Following the LOCO workshop, I have been exploring the intersection between frugal computing and computer systems. Frugal operating systems -- where the energy costs of system calls and other OS components are minimised -- provide a mechanism for improving frugalness throughout an entire system without requiring every application to be rewritten. On paper, this sounds promising, but in reality it is not so simple.
The Case for Extravagant System APIs
The existing incentives in operating system design do not generally favour frugal systems. In order to provide widespread use, an OS must support a wide array of hardware, and provide an expansive API to userspace (including legacy options that have fallen out of fashion, but have not been fully deprecated).
Supporting different hardware options (including "hot-swapping" components in live systems) requires the OS to have access to (and potentially always load) multiple drivers, even if only one (or even none) will actually be used.

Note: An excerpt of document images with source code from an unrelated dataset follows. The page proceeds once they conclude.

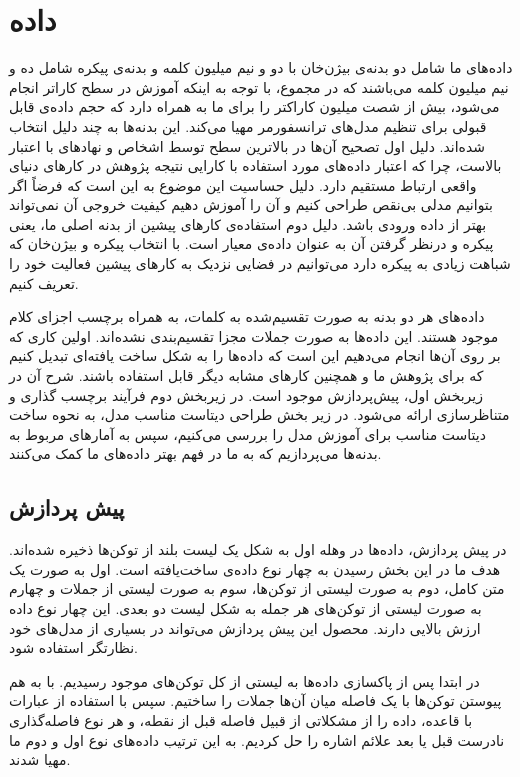 \section{داده‌}
\hspace{30pt}
داده‌های ما شامل دو بدنه‌ی بیژن‌خان\cite{bijankhan} با دو و نیم میلیون کلمه و بدنه‌ی پیکره\cite{peykareh} شامل ده و نیم میلیون کلمه می‌باشند که در مجموع، با توجه به اینکه آموزش در سطح کاراتر انجام می‌شود، بیش از شصت میلیون کاراکتر را برای ما به همراه دارد که حجم داده‌ی قابل قبولی برای تنظیم مدل‌های ترانسفورمر مهیا می‌کند. این بدنه‌ها به چند دلیل انتخاب شده‌اند. دلیل اول تصحیح آن‌ها در بالاترین سطح توسط اشخاص و نهاد‌های با اعتبار بالاست، چرا که اعتبار داده‌های مورد استفاده با کارایی نتیجه پژوهش در کار‌های دنیای واقعی ارتباط مستقیم دارد. دلیل حساسیت این موضوع به این است که فرضاً اگر بتوانیم مدلی بی‌نقص طراحی کنیم و آن را آموزش دهیم کیفیت خروجی آن نمی‌تواند بهتر از داده ورودی باشد. دلیل دوم استفاده‌ی کار‌های پیشین از بدنه اصلی ما، یعنی پیکره و درنظر گرفتن آن به عنوان داده‌ی معیار است. با انتخاب پیکره و بیژن‌خان که شباهت زیادی به پیکره دارد می‌توانیم در فضایی نزدیک به کار‌های پیشین فعالیت خود را تعریف کنیم.

داده‌های هر دو بدنه به صورت تقسیم‌شده به کلمات، به همراه برچسب اجزای کلام موجود هستند. این داده‌ها به صورت جملات مجزا تقسیم‌بندی نشده‌اند. اولین کاری که بر روی آن‌ها انجام می‌دهیم این است که داده‌ها را به شکل‌ ساخت یافته‌ای تبدیل کنیم که برای پژوهش ما و همچنین کارهای مشابه دیگر قابل استفاده باشند. شرح آن در زیربخش اول، پیش‌پردازش موجود است. در زیربخش دوم فرآیند برچسب گذاری و متناظر‌سازی ارائه می‌شود. در زیر بخش طراحی دیتاست مناسب مدل، به‌ نحوه ساخت دیتاست مناسب برای آموزش مدل را بررسی می‌کنیم، سپس به آمارهای مربوط به بدنه‌ها می‌پردازیم که به ما در فهم بهتر داده‌های ما کمک می‌کنند.
\subsection{پیش پردازش}
\hspace{30pt}
در پیش پردازش، داده‌ها در وهله اول به شکل یک لیست بلند از توکن‌ها ذخیره شده‌اند. هدف ما در این بخش رسیدن به چهار نوع داده‌ی ساخت‌یافته است. اول به صورت یک متن کامل، دوم به صورت لیستی از توکن‌ها، سوم به صورت لیستی از جملات و چهارم به صورت لیستی از توکن‌های هر جمله به شکل لیست دو بعدی. این چهار نوع داده ارزش بالایی دارند. محصول این پیش پردازش می‌تواند در بسیاری از مدل‌های خود نظارتگر استفاده شود.

در ابتدا پس از پاکسازی داده‌ها به لیستی از کل توکن‌های موجود رسیدیم. با به هم پیوستن توکن‌ها با یک فاصله میان آن‌ها جملات را ساختیم. سپس با استفاده از عبارات با قاعده، داده را از مشکلاتی از قبیل فاصله قبل از نقطه، و هر نوع فاصله‌گذاری نادرست قبل یا بعد علائم اشاره را حل کردیم. به این ترتیب داده‌های نوع اول و دوم ما مهیا شدند.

This ready-for-anything approach is good from a user perspective, as new peripherals "just work," but also requires an increase in the complexity of the OS and the size of the binary.
A similar problem appears when supporting standards. Compliance with standards documents offer a guarantee about the supported behaviour of an OS. On paper, this is very useful. However, many standards documents specify obscure behaviour that is not frequently used (such as extension headers for IPv6) or dangerous functionality that has not been deprecated (like strcpy
) -- supporting these features adds complexity and risk to the system.
The Case for Frugal System APIs
Received wisdom holds that offering support for obscure, rarely used, and outdated features is preferable to dependency-breaking updates. If, however, unused or dangerous features also have an environmental cost, the argument for removing them becomes significantly stronger. The case for frugal APIs is therefore formed of three components: environmental impact; security; and reliability. Unfortunately, each of these brings complications.
Environmental impact is a clear motive, not least because resource consumption also corresponds to increased operating costs. However, finding useful metrics for environmental impact is very difficult. Energy usage measurements are typically system-wide, so it is difficult to determine which components of an OS have the highest energy costs, and therefore should be modified.
Removing features from an API reduces potential attack surfaces. This is potentially valuable from a security perspective, as it reduces the possibility unknown vulnerabilities. However, changing an API from something familiar to something new could introduce risks, as developers and teams with expertise and institutional knowledge would need to adapt to a new environment. This migration is potentially risky, as they may be unfamiliar with the security requirements of the new API.
Simpler APIs should be easier to test, as there are fewer possible inputs, and fewer outputs. However, frugal APIs are only simpler locally -- while a particular machine need only support the drivers it requires, for example, the OS must still make other drivers available for other machines. As a result, the local configuration will be simpler and therefore easier to test, but the entire OS will be harder to test, as integration tests must cover scenarios where the various removable components are or are not included. This problem is acknowledged in FreeBSD's conditional compilation documentation: the default installation is heavily tested, but custom options -- while potentially useful -- are not all tested centrally.
Closing Thoughts
This is an interesting space to consider. Frugal APIs may be very valuable, but the above complications must first be solved. The significant risks and costs of rewriting much of an OS can only be justified if: good environmental metrics can ensure the work is targeted and effective; effective migration techniques can continue supporting legacy applications while aiding developers in migrating; and OS test frameworks must be updated to provide stronger assurances of reliability for custom kernels. Each of these is a non-trivial (and very interesting!) problem. So, perhaps we can dream of a frugal OS, but for now that dream is still a long way off.